(Material shown):
══════
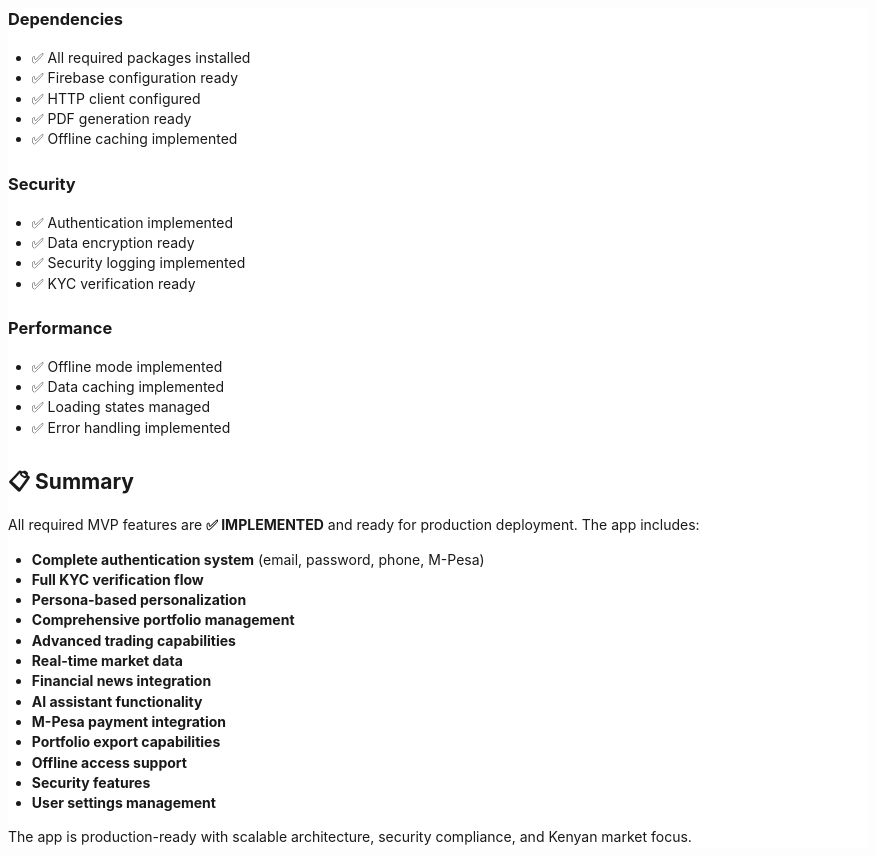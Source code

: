 ### Dependencies
- ✅ All required packages installed
- ✅ Firebase configuration ready
- ✅ HTTP client configured
- ✅ PDF generation ready
- ✅ Offline caching implemented

### Security
- ✅ Authentication implemented
- ✅ Data encryption ready
- ✅ Security logging implemented
- ✅ KYC verification ready

### Performance
- ✅ Offline mode implemented
- ✅ Data caching implemented
- ✅ Loading states managed
- ✅ Error handling implemented

## 📋 Summary

All required MVP features are **✅ IMPLEMENTED** and ready for production deployment. The app includes:

- **Complete authentication system** (email, password, phone, M-Pesa)
- **Full KYC verification flow**
- **Persona-based personalization**
- **Comprehensive portfolio management**
- **Advanced trading capabilities**
- **Real-time market data**
- **Financial news integration**
- **AI assistant functionality**
- **M-Pesa payment integration**
- **Portfolio export capabilities**
- **Offline access support**
- **Security features**
- **User settings management**

The app is production-ready with scalable architecture, security compliance, and Kenyan market focus. 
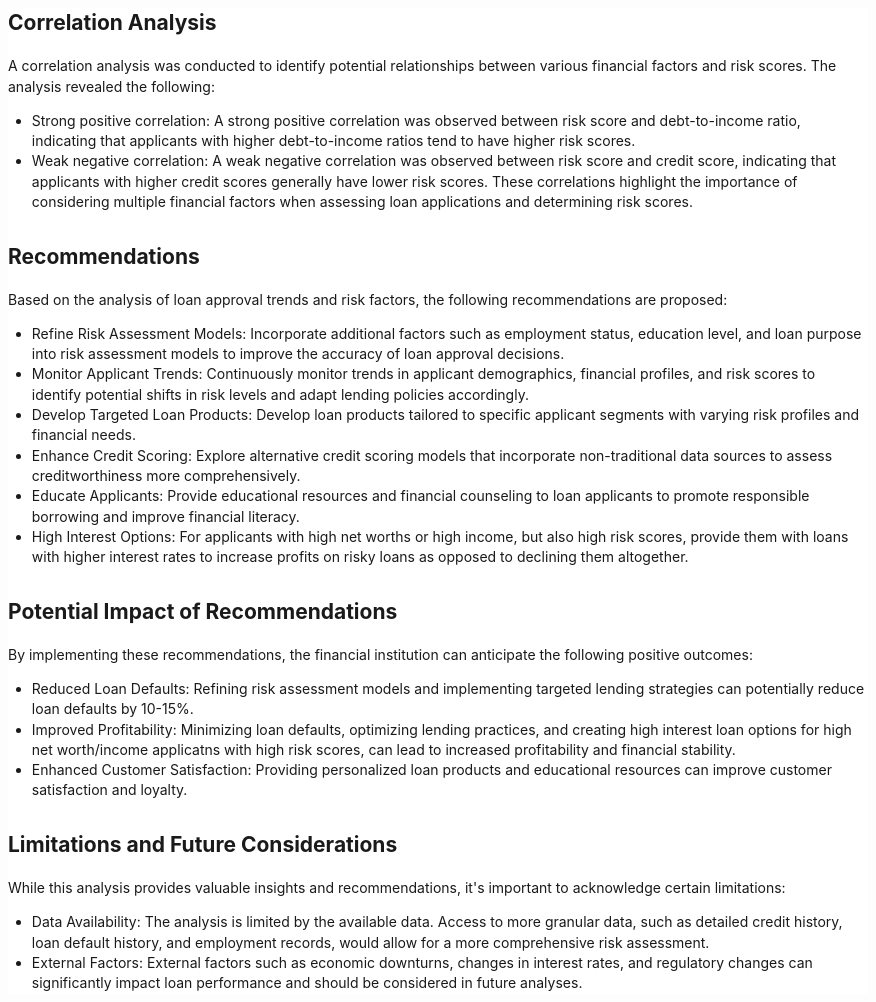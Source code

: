 ## Correlation Analysis
A correlation analysis was conducted to identify potential relationships between various financial factors and risk scores. The analysis revealed the following:
- Strong positive correlation: A strong positive correlation was observed between risk score and debt-to-income ratio, indicating that applicants with higher debt-to-income ratios tend to have higher risk scores.
- Weak negative correlation: A weak negative correlation was observed between risk score and credit score, indicating that applicants with higher credit scores generally have lower risk scores.
These correlations highlight the importance of considering multiple financial factors when assessing loan applications and determining risk scores.

## Recommendations
Based on the analysis of loan approval trends and risk factors, the following recommendations are proposed:
- Refine Risk Assessment Models: Incorporate additional factors such as employment status, education level, and loan purpose into risk assessment models to improve the accuracy of loan approval decisions.
- Monitor Applicant Trends: Continuously monitor trends in applicant demographics, financial profiles, and risk scores to identify potential shifts in risk levels and adapt lending policies accordingly.
- Develop Targeted Loan Products: Develop loan products tailored to specific applicant segments with varying risk profiles and financial needs.
- Enhance Credit Scoring: Explore alternative credit scoring models that incorporate non-traditional data sources to assess creditworthiness more comprehensively.
- Educate Applicants: Provide educational resources and financial counseling to loan applicants to promote responsible borrowing and improve financial literacy.
- High Interest Options: For applicants with high net worths or high income, but also high risk scores, provide them with loans with higher interest rates to increase profits on risky loans as opposed to declining them altogether.

## Potential Impact of Recommendations
By implementing these recommendations, the financial institution can anticipate the following positive outcomes:
- Reduced Loan Defaults: Refining risk assessment models and implementing targeted lending strategies can potentially reduce loan defaults by 10-15%.
- Improved Profitability: Minimizing loan defaults, optimizing lending practices, and creating high interest loan options for high net worth/income applicatns with high risk scores, can lead to increased profitability and financial stability.
- Enhanced Customer Satisfaction: Providing personalized loan products and educational resources can improve customer satisfaction and loyalty.

## Limitations and Future Considerations
While this analysis provides valuable insights and recommendations, it's important to acknowledge certain limitations:
- Data Availability: The analysis is limited by the available data. Access to more granular data, such as detailed credit history, loan default history, and employment records, would allow for a more comprehensive risk assessment.
- External Factors: External factors such as economic downturns, changes in interest rates, and regulatory changes can significantly impact loan performance and should be considered in future analyses.
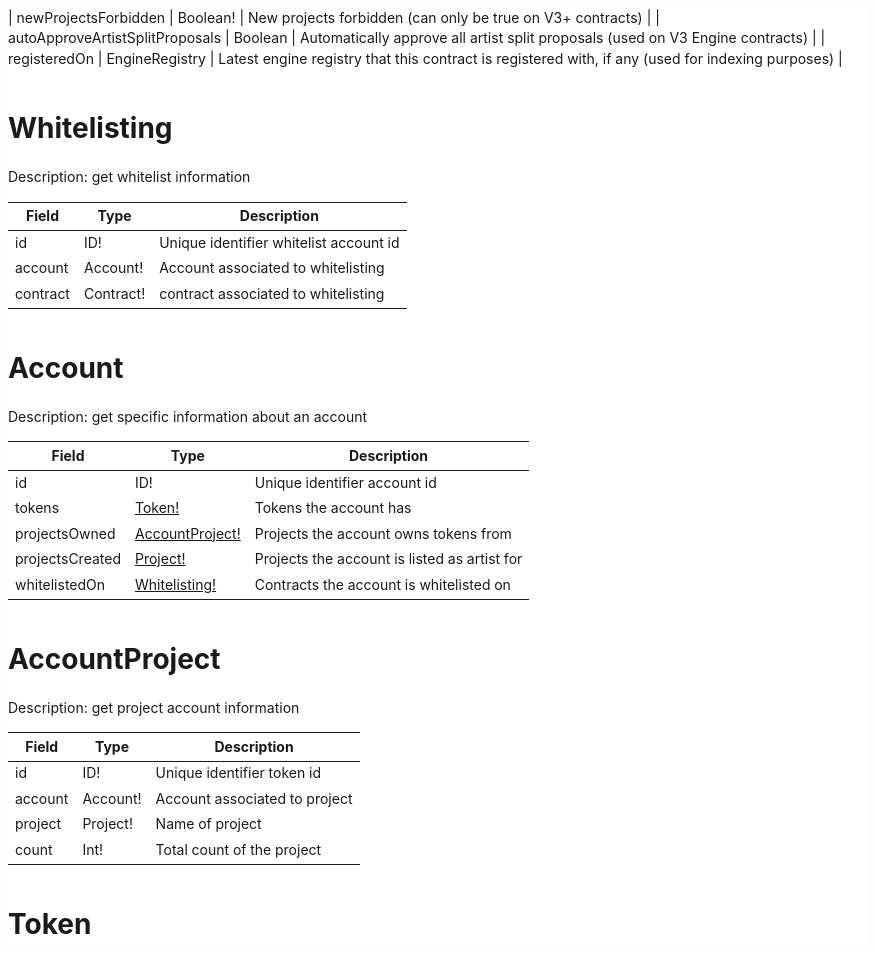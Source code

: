 | newProjectsForbidden                        | Boolean!                       | New projects forbidden (can only be true on V3+ contracts)                                                                      |
| autoApproveArtistSplitProposals             | Boolean                        | Automatically approve all artist split proposals (used on V3 Engine contracts)                                                  |
| registeredOn                                | EngineRegistry                 | Latest engine registry that this contract is registered with, if any (used for indexing purposes)                               |

# Whitelisting

Description: get whitelist information

| Field    | Type      | Description                            |
| -------- | --------- | -------------------------------------- |
| id       | ID!       | Unique identifier whitelist account id |
| account  | Account!  | Account associated to whitelisting     |
| contract | Contract! | contract associated to whitelisting    |

# Account

Description: get specific information about an account

| Field           | Type                               | Description                                  |
| --------------- | ---------------------------------- | -------------------------------------------- |
| id              | ID!                                | Unique identifier account id                 |
| tokens          | [Token!](#token)                   | Tokens the account has                       |
| projectsOwned   | [AccountProject!](#accountproject) | Projects the account owns tokens from        |
| projectsCreated | [Project!](#project)               | Projects the account is listed as artist for |
| whitelistedOn   | [Whitelisting!](#whitelisting)     | Contracts the account is whitelisted on      |

# AccountProject

Description: get project account information

| Field   | Type     | Description                   |
| ------- | -------- | ----------------------------- |
| id      | ID!      | Unique identifier token id    |
| account | Account! | Account associated to project |
| project | Project! | Name of project               |
| count   | Int!     | Total count of the project    |

# Token
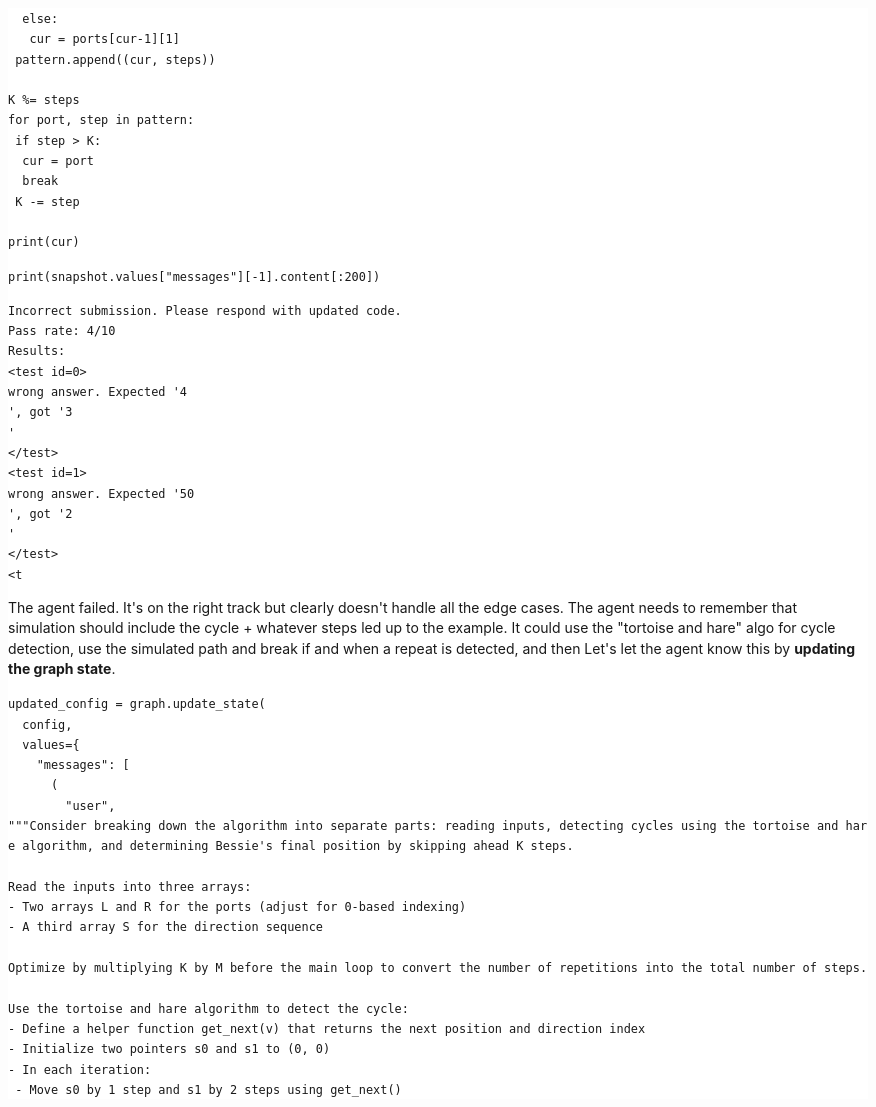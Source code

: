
 ```
  else:
   cur = ports[cur-1][1]
 pattern.append((cur, steps))

K %= steps
for port, step in pattern:
 if step > K:
  cur = port
  break
 K -= step

print(cur)

```

```
print(snapshot.values["messages"][-1].content[:200])

```

```
Incorrect submission. Please respond with updated code.
Pass rate: 4/10
Results:
<test id=0>
wrong answer. Expected '4
', got '3
'
</test>
<test id=1>
wrong answer. Expected '50
', got '2
'
</test>
<t

```

The agent failed. It's on the right track but clearly doesn't handle all the edge cases. 
The agent needs to remember that simulation should include the cycle + whatever steps led up to the example. It could use the "tortoise and hare" algo for cycle detection, use the simulated path and break if and when a repeat is detected, and then 
Let's let the agent know this by **updating the graph state**.
```
updated_config = graph.update_state(
  config,
  values={
    "messages": [
      (
        "user",
"""Consider breaking down the algorithm into separate parts: reading inputs, detecting cycles using the tortoise and hare algorithm, and determining Bessie's final position by skipping ahead K steps.

Read the inputs into three arrays:
- Two arrays L and R for the ports (adjust for 0-based indexing)
- A third array S for the direction sequence

Optimize by multiplying K by M before the main loop to convert the number of repetitions into the total number of steps.

Use the tortoise and hare algorithm to detect the cycle:
- Define a helper function get_next(v) that returns the next position and direction index
- Initialize two pointers s0 and s1 to (0, 0)
- In each iteration:
 - Move s0 by 1 step and s1 by 2 steps using get_next()
```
══════
(Instructions for the task): Tally every line of the entries that contains the word "hare", and respond with that number only.

(Result of this exercise): 3